HOW TO COMPLETE THIS TASK » Copy the entries exactly. Their pictures do not belong in the copy.
....
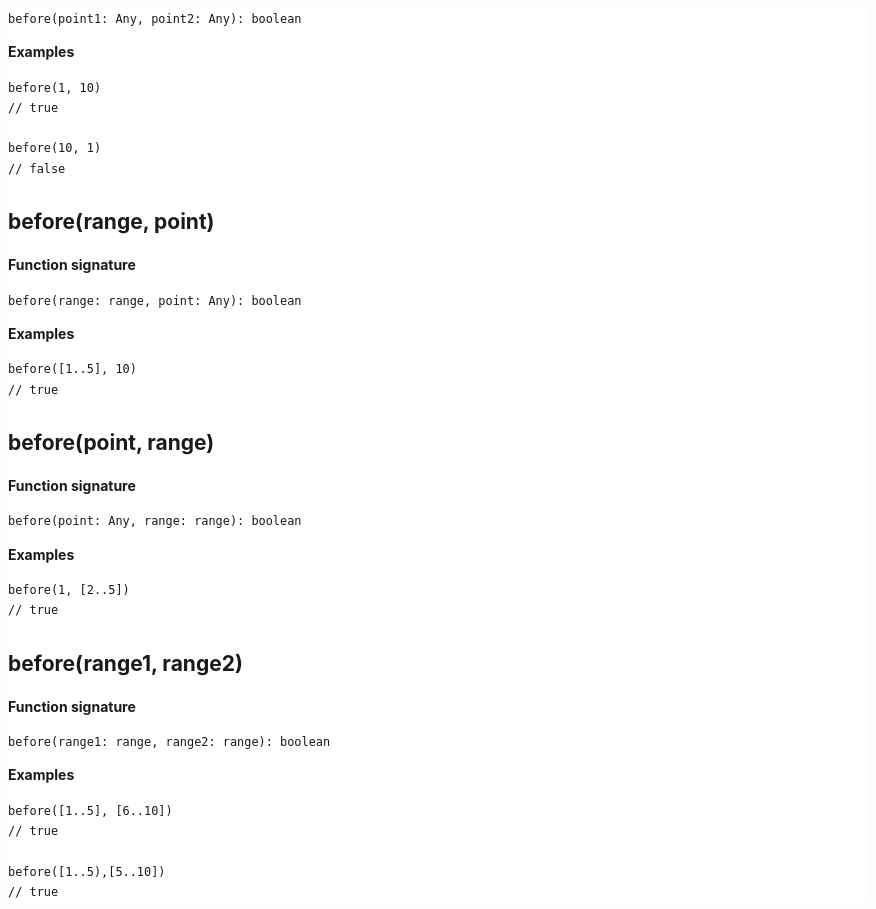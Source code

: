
 ```feel
before(point1: Any, point2: Any): boolean
```

**Examples**

```feel
before(1, 10)
// true

before(10, 1)
// false
```

## before(range, point)

**Function signature**

```feel
before(range: range, point: Any): boolean
```

**Examples**

```feel
before([1..5], 10)
// true
```

## before(point, range)

**Function signature**

```feel
before(point: Any, range: range): boolean
```

**Examples**

```feel
before(1, [2..5])
// true
```

## before(range1, range2)

**Function signature**

```feel
before(range1: range, range2: range): boolean
```

**Examples**

```feel
before([1..5], [6..10])
// true

before([1..5),[5..10])
// true
```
....
EXERCISE OUTPUT »
Source code

:
 ```feel
before(point1: Any, point2: Any): boolean
```

**Examples**

```feel
before(1, 10)
// true

before(10, 1)
// false
```

## before(range, point)

**Function signature**

```feel
before(range: range, point: Any): boolean
```

**Examples**

```feel
before([1..5], 10)
// true
```

## before(point, range)

**Function signature**

```feel
before(point: Any, range: range): boolean
```

**Examples**

```feel
before(1, [2..5])
// true
```

## before(range1, range2)

**Function signature**

```feel
before(range1: range, range2: range): boolean
```

**Examples**

```feel
before([1..5], [6..10])
// true

before([1..5),[5..10])
// true
```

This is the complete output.